Incremental compilation relies on hashes for soundness -- specifically, on SipHash-1-3 with an all-zero key, which is not a cryptographic hash function. Collisions in that hash can lead to UB and other ill effects. Is that a problem? Should we do things to mitigate the risk of that? Or do we tell people they are expected to use non-incremental builds if they actually want to rely on the soundness of the result? Or is this not a bug at all and the current hashing scheme is "good enough"? After all, as @the8472 argues, if the programmer doesn't actively try to exploit the hard-coded all-zero key they are quite unlikely to hit a collision by pure chance. (That should follow from the fact that SipHash is a PRF, but I am no cryptographer.)

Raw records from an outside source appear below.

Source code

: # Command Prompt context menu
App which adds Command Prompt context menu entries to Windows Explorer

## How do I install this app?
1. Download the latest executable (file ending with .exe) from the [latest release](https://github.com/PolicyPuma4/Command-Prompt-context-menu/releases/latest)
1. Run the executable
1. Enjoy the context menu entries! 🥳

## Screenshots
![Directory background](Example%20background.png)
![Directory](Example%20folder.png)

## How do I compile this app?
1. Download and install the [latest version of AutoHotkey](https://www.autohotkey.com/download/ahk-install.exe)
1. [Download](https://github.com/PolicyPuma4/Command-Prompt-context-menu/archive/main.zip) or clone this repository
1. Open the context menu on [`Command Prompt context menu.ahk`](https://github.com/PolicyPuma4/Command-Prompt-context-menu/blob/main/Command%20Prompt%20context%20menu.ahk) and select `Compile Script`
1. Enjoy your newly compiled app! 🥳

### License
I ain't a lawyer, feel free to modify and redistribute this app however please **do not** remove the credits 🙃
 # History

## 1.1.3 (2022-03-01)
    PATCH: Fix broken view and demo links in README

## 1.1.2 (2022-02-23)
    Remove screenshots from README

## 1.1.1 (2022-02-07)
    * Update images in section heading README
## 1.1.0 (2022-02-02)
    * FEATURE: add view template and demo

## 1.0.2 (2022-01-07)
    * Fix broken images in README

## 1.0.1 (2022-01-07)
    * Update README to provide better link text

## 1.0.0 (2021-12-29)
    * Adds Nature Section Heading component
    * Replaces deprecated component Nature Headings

Fixing this by using a cryptographic hash is likely to be very bad for performance. However, @michaelwoerister mentions that there could be cheaper mitigation techniques:

Unless I'm overlooking something all incr. comp. specific hashes only need to be stable between successive incremental builds. So we can easily harden our use of SipHash there by generating random keys and then caching these in the incr. comp. cache.

If we use a truly random key for this, we could rely on SipHash being a cryptographic PRF -- without knowing the key, it's supposed to be very hard to find collisions. However, that promise is typically made for SipHash-2-4, not the weakened variant SipHash-1-3 that rustc uses. There seems to be evidence that even the weaker function is "good", but I'll leave it to cryptographic experts to evaluate the evidence here. @briansmith would be good to get your take on this.

Nominating for t-lang discussion to see what their stance is on the soundness requirements for incremental compilation, and whether relying on a non-collision-resistant hash function for soundness is "good enough" -- or whether this should be considered an implementation decision, to be made by t-compiler. (Previously, t-lang ruled that TypeId should use a "full (non-truncated) cryptographic hash", but the tradeoffs are quite different here so it's not at all clear that the same decision would apply to incremental hashes.)

EDIT: I have moved the nomination to #129030 as that broader question directly affects this more specific question.